Document images with source code:
● ● ●

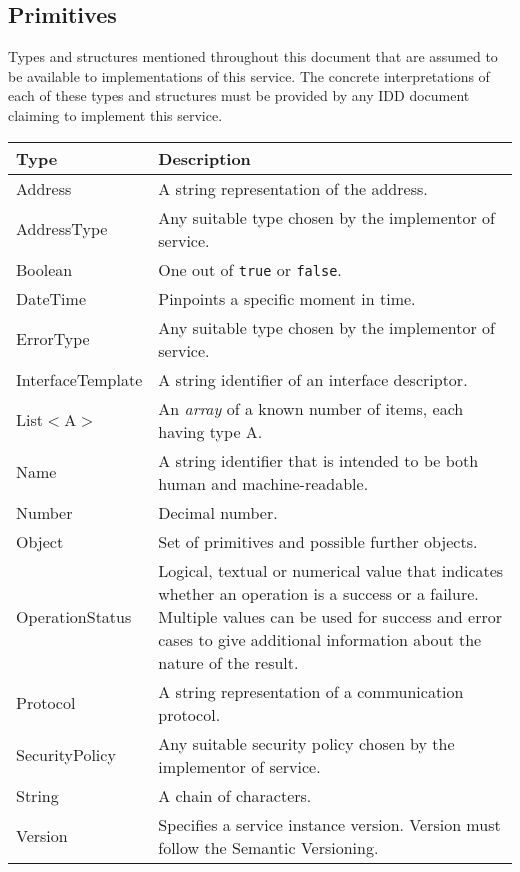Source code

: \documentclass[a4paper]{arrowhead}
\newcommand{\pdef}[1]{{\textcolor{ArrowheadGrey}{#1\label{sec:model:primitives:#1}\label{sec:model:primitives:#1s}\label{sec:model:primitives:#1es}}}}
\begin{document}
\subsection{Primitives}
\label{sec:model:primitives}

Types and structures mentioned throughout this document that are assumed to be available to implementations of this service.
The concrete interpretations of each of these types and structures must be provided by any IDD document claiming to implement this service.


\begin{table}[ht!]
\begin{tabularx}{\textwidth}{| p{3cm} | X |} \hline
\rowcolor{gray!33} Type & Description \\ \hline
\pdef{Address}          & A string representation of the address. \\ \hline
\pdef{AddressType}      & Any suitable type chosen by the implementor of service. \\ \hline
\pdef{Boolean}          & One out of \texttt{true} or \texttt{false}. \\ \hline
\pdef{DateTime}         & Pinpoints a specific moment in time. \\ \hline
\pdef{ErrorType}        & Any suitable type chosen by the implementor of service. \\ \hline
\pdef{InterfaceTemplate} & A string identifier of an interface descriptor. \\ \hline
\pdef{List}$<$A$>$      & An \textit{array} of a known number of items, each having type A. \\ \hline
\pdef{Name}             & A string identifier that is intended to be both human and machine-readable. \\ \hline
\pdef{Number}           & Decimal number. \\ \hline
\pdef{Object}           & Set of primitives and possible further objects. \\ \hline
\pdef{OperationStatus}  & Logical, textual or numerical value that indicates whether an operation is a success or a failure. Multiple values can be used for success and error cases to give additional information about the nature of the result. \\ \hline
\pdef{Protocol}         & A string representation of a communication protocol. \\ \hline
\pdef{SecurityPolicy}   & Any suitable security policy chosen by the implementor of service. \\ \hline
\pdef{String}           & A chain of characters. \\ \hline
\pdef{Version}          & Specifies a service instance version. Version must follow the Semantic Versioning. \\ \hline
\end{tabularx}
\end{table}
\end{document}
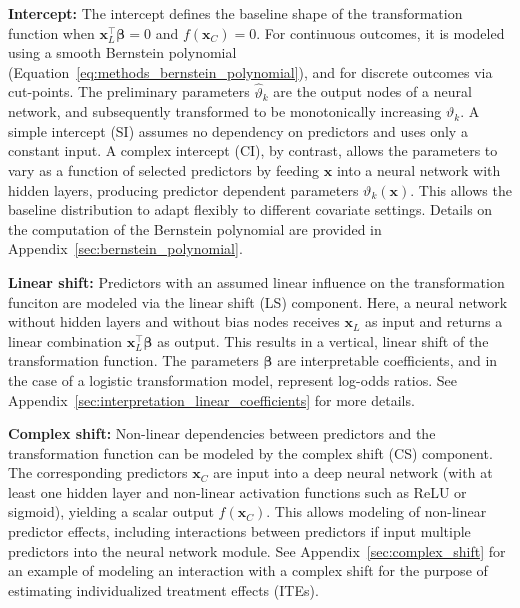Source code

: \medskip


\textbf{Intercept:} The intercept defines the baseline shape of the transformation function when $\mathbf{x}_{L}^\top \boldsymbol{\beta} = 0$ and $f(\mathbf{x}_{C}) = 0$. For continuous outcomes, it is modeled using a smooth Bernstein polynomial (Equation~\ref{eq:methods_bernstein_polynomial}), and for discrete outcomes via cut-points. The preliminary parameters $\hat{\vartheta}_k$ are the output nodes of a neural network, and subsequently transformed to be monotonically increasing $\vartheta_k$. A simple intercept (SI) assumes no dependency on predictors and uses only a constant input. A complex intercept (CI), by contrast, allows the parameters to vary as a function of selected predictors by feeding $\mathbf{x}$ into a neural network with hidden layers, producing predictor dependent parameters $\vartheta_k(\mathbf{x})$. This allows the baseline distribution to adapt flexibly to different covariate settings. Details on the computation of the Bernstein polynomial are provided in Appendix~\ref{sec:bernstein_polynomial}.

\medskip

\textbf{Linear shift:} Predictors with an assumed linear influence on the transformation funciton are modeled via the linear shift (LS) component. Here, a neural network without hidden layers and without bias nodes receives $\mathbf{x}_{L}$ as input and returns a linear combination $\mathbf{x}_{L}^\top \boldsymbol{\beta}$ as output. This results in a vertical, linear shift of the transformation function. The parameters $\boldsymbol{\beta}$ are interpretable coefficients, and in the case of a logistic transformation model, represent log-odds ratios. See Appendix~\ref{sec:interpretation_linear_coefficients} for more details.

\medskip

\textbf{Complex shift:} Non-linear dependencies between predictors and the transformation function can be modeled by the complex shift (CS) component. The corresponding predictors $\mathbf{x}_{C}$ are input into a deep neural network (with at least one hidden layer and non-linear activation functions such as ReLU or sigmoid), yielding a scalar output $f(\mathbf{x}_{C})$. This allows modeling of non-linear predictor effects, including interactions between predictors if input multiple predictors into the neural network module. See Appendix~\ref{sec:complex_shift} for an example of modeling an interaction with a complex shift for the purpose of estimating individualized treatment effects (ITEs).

● ● ●

### Problem
Your output must match the records word for word, apart from the images, which are left out.

### Reply
Source code

: \documentclass[a4paper]{arrowhead}
\newcommand{\pdef}[1]{{\textcolor{ArrowheadGrey}{#1\label{sec:model:primitives:#1}\label{sec:model:primitives:#1s}\label{sec:model:primitives:#1es}}}}
\begin{document}
\subsection{Primitives}
\label{sec:model:primitives}

Types and structures mentioned throughout this document that are assumed to be available to implementations of this service.
The concrete interpretations of each of these types and structures must be provided by any IDD document claiming to implement this service.


\begin{table}[ht!]
\begin{tabularx}{\textwidth}{| p{3cm} | X |} \hline
\rowcolor{gray!33} Type & Description \\ \hline
\pdef{Address}          & A string representation of the address. \\ \hline
\pdef{AddressType}      & Any suitable type chosen by the implementor of service. \\ \hline
\pdef{Boolean}          & One out of \texttt{true} or \texttt{false}. \\ \hline
\pdef{DateTime}         & Pinpoints a specific moment in time. \\ \hline
\pdef{ErrorType}        & Any suitable type chosen by the implementor of service. \\ \hline
\pdef{InterfaceTemplate} & A string identifier of an interface descriptor. \\ \hline
\pdef{List}$<$A$>$      & An \textit{array} of a known number of items, each having type A. \\ \hline
\pdef{Name}             & A string identifier that is intended to be both human and machine-readable. \\ \hline
\pdef{Number}           & Decimal number. \\ \hline
\pdef{Object}           & Set of primitives and possible further objects. \\ \hline
\pdef{OperationStatus}  & Logical, textual or numerical value that indicates whether an operation is a success or a failure. Multiple values can be used for success and error cases to give additional information about the nature of the result. \\ \hline
\pdef{Protocol}         & A string representation of a communication protocol. \\ \hline
\pdef{SecurityPolicy}   & Any suitable security policy chosen by the implementor of service. \\ \hline
\pdef{String}           & A chain of characters. \\ \hline
\pdef{Version}          & Specifies a service instance version. Version must follow the Semantic Versioning. \\ \hline
\end{tabularx}
\end{table}
\end{document}
Source code

: \medskip


\textbf{Intercept:} The intercept defines the baseline shape of the transformation function when $\mathbf{x}_{L}^\top \boldsymbol{\beta} = 0$ and $f(\mathbf{x}_{C}) = 0$. For continuous outcomes, it is modeled using a smooth Bernstein polynomial (Equation~\ref{eq:methods_bernstein_polynomial}), and for discrete outcomes via cut-points. The preliminary parameters $\hat{\vartheta}_k$ are the output nodes of a neural network, and subsequently transformed to be monotonically increasing $\vartheta_k$. A simple intercept (SI) assumes no dependency on predictors and uses only a constant input. A complex intercept (CI), by contrast, allows the parameters to vary as a function of selected predictors by feeding $\mathbf{x}$ into a neural network with hidden layers, producing predictor dependent parameters $\vartheta_k(\mathbf{x})$. This allows the baseline distribution to adapt flexibly to different covariate settings. Details on the computation of the Bernstein polynomial are provided in Appendix~\ref{sec:bernstein_polynomial}.

\medskip

\textbf{Linear shift:} Predictors with an assumed linear influence on the transformation funciton are modeled via the linear shift (LS) component. Here, a neural network without hidden layers and without bias nodes receives $\mathbf{x}_{L}$ as input and returns a linear combination $\mathbf{x}_{L}^\top \boldsymbol{\beta}$ as output. This results in a vertical, linear shift of the transformation function. The parameters $\boldsymbol{\beta}$ are interpretable coefficients, and in the case of a logistic transformation model, represent log-odds ratios. See Appendix~\ref{sec:interpretation_linear_coefficients} for more details.

\medskip

\textbf{Complex shift:} Non-linear dependencies between predictors and the transformation function can be modeled by the complex shift (CS) component. The corresponding predictors $\mathbf{x}_{C}$ are input into a deep neural network (with at least one hidden layer and non-linear activation functions such as ReLU or sigmoid), yielding a scalar output $f(\mathbf{x}_{C})$. This allows modeling of non-linear predictor effects, including interactions between predictors if input multiple predictors into the neural network module. See Appendix~\ref{sec:complex_shift} for an example of modeling an interaction with a complex shift for the purpose of estimating individualized treatment effects (ITEs).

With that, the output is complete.